Plain-text document sources
————

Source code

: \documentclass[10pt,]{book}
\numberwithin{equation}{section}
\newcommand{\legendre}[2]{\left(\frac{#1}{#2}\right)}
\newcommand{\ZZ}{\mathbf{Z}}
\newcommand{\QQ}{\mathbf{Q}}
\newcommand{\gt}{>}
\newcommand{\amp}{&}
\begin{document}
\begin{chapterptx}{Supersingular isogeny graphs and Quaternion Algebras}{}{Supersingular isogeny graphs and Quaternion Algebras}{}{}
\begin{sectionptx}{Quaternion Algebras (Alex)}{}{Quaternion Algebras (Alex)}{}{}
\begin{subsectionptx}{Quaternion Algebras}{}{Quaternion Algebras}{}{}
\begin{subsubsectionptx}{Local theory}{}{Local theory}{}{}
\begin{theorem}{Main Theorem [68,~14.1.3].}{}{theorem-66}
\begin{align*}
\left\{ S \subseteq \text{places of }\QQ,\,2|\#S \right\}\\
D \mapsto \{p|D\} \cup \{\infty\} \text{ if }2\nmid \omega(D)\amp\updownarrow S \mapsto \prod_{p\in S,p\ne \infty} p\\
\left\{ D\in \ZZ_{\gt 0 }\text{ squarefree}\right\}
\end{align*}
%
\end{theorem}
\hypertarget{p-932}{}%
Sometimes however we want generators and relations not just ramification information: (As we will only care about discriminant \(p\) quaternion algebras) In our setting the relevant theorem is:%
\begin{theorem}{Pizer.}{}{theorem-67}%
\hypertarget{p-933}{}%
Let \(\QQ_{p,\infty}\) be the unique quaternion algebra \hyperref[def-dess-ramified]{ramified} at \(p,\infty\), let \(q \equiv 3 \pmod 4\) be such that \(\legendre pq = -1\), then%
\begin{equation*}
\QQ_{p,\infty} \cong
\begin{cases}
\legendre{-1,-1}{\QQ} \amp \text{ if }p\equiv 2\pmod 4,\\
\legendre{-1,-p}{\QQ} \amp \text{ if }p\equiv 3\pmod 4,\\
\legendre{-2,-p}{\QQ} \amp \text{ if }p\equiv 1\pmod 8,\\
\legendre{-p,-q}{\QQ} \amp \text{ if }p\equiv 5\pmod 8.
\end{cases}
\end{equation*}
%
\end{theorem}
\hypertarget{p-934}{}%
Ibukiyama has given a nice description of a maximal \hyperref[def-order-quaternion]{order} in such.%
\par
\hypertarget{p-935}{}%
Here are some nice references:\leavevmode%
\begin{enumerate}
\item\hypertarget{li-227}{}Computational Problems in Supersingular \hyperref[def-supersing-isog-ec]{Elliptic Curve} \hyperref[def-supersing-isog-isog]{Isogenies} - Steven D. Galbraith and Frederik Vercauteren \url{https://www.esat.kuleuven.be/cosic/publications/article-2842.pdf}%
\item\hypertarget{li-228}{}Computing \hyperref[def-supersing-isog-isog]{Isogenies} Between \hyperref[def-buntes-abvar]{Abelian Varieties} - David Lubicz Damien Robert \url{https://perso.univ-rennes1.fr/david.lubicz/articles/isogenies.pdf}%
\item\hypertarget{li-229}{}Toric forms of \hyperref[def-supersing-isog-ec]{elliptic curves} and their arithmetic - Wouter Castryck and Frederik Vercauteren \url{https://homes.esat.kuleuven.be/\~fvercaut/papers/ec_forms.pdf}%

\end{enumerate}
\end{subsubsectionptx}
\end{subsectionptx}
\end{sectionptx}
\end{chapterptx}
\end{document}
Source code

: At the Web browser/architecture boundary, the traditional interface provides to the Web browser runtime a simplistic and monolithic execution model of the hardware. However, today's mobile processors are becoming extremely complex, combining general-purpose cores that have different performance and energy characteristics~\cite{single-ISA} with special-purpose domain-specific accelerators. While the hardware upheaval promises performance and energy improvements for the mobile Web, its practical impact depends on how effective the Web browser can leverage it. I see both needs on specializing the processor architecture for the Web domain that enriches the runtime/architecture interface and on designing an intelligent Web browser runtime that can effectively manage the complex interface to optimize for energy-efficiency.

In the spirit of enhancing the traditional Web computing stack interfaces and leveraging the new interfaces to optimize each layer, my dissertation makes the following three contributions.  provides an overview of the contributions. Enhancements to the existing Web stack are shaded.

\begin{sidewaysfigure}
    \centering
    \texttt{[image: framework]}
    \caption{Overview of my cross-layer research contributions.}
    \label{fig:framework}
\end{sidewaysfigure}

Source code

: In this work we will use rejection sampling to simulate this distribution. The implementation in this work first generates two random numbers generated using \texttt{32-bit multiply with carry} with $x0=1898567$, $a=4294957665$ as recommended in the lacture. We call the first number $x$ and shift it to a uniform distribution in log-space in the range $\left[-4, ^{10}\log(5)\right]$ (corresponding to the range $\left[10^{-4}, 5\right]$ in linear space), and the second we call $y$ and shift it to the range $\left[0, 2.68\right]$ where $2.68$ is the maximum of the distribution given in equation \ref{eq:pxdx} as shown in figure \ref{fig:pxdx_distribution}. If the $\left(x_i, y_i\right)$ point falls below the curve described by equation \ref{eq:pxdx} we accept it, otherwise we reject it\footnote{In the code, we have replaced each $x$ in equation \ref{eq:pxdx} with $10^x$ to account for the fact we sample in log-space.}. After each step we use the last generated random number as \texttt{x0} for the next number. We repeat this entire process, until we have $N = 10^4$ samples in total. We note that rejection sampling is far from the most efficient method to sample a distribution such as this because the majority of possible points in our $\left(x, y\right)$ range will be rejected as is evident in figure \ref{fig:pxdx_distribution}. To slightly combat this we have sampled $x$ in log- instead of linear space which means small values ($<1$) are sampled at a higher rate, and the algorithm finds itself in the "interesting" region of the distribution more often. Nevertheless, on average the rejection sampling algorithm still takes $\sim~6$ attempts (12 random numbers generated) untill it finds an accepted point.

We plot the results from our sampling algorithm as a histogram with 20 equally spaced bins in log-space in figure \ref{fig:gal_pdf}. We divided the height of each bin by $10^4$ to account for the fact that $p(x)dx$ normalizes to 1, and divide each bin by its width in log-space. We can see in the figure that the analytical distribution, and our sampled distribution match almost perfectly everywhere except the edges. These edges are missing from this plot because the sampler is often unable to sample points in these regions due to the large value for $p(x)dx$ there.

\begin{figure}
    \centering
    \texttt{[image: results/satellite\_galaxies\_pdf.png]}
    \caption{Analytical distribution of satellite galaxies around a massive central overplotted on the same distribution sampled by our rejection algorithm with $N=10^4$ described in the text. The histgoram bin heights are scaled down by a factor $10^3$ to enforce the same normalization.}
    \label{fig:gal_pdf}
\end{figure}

————

▶ _Exercise_
Some lines above hold the word "item". Copy all of them.

▶ _Written answer_
\item\hypertarget{li-227}{}Computational Problems in Supersingular \hyperref[def-supersing-isog-ec]{Elliptic Curve} \hyperref[def-supersing-isog-isog]{Isogenies} - Steven D. Galbraith and Frederik Vercauteren \url{https://www.esat.kuleuven.be/cosic/publications/article-2842.pdf}%
\item\hypertarget{li-228}{}Computing \hyperref[def-supersing-isog-isog]{Isogenies} Between \hyperref[def-buntes-abvar]{Abelian Varieties} - David Lubicz Damien Robert \url{https://perso.univ-rennes1.fr/david.lubicz/articles/isogenies.pdf}%
\item\hypertarget{li-229}{}Toric forms of \hyperref[def-supersing-isog-ec]{elliptic curves} and their arithmetic - Wouter Castryck and Frederik Vercauteren \url{https://homes.esat.kuleuven.be/\~fvercaut/papers/ec_forms.pdf}%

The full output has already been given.